Von der Macht des Wortes
Wenn du redest, hege das Geheimnis der Stimme und des Worts im Sinn und rede in Furcht und Liebe und besinne, dass die Welt des Worts aus deinem Munde spricht. Dann wirst du die Worte erheben.
Besinne, dass du nur ein Gefäß bist, dass dein Gedanke und dein Wort Welten sind, die sich breiten: die Welt des Worts, das ist die Einwohnende Herrlichkeit, begehrt in dieser Rede von der Welt des Gedankens. Und wenn du das Licht Gottes in deinen Gedanken und dein Wort gezogen hast, dann sei dies deine Bitte, dass die segnende Fülle sich aus der Welt des Gedankens über die Welt des Wortes ergieße. Dann wird auch dir werden, wessen du bedarfst.
Darum heißt es:
„Lass uns dich finden in unseren Bitten!“In unseren Bitten selber lässt Gott sich finden.
Wer in seinem Gebet alle Ausrichtungskünste anwendet, die er kennt, der wirkt eben nur, was er kennt. Wer aber das Wort in großer Verbundenheit spricht, dem geht in jedes Wort die Allheit der Ausrichtung von selber ein. Denn jedes Zeichen ist eine völlige Welt, und wer das Wort in großer Verbundenheit spricht, erweckt jene oberen Welten und tut ein großes Werk.
In jedem Zeichen sind die Drei: Welt, Seele und Gottheit. Sie verbinden und vereinen sich miteinander. Und danach vereinen und verbinden sich die Zeichen, und es wird das Wort. Sie einen sich mit wahrer Einung in der Gottheit. Und der Mensch soll seine Seele in jedes der Drei einfassen: dann eint sich alles zu Einem, und es wird große Wonne ohne Grenzen.
Die Heilkraft der sakralen Namen
Alles was uns heute am Wissen über Baal Schem Tov geblieben ist, das sind die mit seiner Person zusammenhängenden Wundererzählungen. Worum es darin geht, das sind die Geschichten von Erzählern, deren Zuhörer an die darin angedeuteten Wunder glaubten. Sie ähneln mystischen Volkserzählungen, wo die Geschichten von einer heiligen Heldenfigur – wie etwa dem Baal Schem Tov – auf einen anderen Menschen weitergegeben werden können, mittels mündlicher Übertragung.

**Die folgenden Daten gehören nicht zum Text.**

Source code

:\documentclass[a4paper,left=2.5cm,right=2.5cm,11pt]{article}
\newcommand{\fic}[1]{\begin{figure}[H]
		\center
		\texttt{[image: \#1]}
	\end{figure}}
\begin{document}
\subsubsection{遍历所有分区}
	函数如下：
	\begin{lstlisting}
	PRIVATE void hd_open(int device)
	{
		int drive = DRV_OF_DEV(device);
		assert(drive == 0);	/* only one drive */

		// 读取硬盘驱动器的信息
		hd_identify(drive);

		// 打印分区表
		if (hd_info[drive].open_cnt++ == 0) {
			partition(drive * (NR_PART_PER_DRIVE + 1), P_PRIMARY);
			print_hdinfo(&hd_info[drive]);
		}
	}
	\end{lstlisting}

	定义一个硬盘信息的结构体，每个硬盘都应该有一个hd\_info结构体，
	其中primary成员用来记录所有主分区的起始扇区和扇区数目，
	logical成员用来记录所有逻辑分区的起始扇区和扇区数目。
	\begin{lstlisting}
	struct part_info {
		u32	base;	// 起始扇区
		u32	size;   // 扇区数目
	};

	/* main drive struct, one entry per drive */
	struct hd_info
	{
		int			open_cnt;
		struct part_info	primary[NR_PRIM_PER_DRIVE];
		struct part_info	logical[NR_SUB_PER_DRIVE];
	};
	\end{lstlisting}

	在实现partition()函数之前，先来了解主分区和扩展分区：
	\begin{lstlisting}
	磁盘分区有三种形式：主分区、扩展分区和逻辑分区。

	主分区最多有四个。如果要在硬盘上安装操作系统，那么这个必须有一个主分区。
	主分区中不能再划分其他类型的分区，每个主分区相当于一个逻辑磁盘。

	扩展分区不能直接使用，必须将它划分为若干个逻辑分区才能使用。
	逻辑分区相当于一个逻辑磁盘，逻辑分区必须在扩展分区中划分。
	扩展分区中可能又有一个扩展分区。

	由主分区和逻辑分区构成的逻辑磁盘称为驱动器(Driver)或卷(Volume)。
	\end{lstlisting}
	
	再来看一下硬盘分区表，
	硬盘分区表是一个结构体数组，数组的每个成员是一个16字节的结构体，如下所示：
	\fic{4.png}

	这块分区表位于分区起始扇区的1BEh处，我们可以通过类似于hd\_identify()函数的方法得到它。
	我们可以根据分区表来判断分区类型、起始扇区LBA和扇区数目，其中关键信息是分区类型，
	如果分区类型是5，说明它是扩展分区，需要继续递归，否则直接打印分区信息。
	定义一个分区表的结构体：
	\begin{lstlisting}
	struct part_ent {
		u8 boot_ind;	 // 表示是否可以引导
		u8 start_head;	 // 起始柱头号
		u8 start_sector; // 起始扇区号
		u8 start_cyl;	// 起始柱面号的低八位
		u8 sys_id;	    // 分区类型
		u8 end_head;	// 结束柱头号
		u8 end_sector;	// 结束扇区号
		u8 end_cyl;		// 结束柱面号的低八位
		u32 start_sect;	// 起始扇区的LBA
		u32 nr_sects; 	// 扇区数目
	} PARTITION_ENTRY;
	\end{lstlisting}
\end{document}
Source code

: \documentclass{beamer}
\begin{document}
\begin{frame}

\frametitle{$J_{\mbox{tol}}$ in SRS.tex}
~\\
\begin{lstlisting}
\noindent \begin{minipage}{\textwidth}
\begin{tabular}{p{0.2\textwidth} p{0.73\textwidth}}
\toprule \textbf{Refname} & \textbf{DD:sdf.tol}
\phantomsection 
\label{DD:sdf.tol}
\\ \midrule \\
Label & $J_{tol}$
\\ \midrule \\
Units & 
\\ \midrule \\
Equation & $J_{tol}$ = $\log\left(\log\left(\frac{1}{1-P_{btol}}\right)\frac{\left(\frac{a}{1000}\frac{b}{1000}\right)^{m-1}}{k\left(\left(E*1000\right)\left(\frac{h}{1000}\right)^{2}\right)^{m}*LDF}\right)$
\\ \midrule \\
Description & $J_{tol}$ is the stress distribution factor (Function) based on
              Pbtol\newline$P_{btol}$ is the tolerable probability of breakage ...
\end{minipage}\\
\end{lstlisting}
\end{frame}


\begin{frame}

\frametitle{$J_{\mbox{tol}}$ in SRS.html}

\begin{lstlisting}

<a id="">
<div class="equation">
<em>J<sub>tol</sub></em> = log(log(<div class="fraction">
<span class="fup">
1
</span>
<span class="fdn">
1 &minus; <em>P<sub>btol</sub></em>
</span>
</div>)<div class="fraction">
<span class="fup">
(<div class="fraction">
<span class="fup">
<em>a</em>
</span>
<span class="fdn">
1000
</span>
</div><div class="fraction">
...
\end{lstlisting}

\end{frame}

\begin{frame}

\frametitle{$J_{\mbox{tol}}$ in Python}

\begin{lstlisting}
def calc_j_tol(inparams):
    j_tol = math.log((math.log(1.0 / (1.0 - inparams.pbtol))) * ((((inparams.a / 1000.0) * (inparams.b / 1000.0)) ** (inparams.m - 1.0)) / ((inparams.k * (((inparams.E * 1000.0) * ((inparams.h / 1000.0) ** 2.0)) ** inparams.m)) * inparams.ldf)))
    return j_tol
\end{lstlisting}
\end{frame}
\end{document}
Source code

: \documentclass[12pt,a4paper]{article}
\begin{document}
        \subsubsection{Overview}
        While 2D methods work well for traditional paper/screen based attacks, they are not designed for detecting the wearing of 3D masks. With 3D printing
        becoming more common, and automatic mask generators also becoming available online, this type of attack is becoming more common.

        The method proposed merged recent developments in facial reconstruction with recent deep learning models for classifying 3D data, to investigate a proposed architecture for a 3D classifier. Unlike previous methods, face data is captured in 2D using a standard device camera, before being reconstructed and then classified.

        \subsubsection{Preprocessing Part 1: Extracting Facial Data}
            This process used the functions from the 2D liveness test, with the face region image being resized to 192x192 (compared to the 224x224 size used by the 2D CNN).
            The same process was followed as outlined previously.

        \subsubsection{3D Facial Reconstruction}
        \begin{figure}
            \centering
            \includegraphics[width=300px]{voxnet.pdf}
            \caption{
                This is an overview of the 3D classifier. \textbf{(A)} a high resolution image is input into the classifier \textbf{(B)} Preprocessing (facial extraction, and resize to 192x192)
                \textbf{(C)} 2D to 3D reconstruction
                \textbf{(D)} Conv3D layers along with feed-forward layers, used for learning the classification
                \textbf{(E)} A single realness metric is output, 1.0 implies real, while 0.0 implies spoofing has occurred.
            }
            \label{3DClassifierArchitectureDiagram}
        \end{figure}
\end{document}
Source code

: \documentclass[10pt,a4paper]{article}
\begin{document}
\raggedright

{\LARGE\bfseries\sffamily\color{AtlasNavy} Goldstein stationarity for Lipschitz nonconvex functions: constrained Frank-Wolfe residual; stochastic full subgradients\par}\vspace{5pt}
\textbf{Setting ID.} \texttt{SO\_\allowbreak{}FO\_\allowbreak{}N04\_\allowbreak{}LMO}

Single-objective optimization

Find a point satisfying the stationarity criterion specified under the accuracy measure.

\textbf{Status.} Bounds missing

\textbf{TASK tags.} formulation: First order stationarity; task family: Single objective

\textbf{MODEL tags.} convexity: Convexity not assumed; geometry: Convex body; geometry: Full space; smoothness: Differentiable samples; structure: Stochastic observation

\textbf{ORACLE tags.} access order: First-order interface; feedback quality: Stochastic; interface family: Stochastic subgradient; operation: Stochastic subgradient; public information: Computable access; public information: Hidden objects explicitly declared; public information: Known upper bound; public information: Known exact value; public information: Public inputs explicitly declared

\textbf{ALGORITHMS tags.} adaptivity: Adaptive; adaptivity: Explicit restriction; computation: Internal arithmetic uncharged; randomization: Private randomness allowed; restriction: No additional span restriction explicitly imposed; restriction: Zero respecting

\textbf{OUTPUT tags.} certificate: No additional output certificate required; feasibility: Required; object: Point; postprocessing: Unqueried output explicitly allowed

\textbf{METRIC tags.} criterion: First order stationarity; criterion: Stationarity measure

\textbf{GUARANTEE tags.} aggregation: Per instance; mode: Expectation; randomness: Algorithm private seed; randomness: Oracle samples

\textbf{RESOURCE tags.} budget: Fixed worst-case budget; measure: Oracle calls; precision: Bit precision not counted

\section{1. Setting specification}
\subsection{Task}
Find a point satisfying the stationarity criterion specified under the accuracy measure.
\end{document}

Solcherart Wundererzählungen aber gab es in der jüdischen Literatur-Tradition schon seit ganz alter Zeit. Spätestens jedoch seit dem 16. Jahrhundert begannen jüdische Gelehrte mit der Erforschung der Biografien verschiedener Heiliger, die aber oft lange nach ihrem Ableben als Helden verehrt wurden. Besonders wichtig zu wissen ist hier, dass diese Überlieferungen meist nur wenig zu tun hatten mit dem wirklichen Leben dieser Heiligen und Helden. Doch entzieht das ihrer spirituellen Wirksamkeit keineswegs ihre Kraft.
Es ging da eben um ein Wollen und Bedürfen der Erzähler und ihrer Hörer, wo in den dabei überlieferten Wundergeschichten jene Helden eher als zufällige Kristallisationspunkte dieser Anliegen dienten. Das heißt, dass die Erzählungen vom Baal Schem Tov, wie sie uns bis heute erhalten geblieben sind, immer auch eine ganz getreue Widerspiegelung bilden, der damaligen Gesellschaft in der man sie erzählte.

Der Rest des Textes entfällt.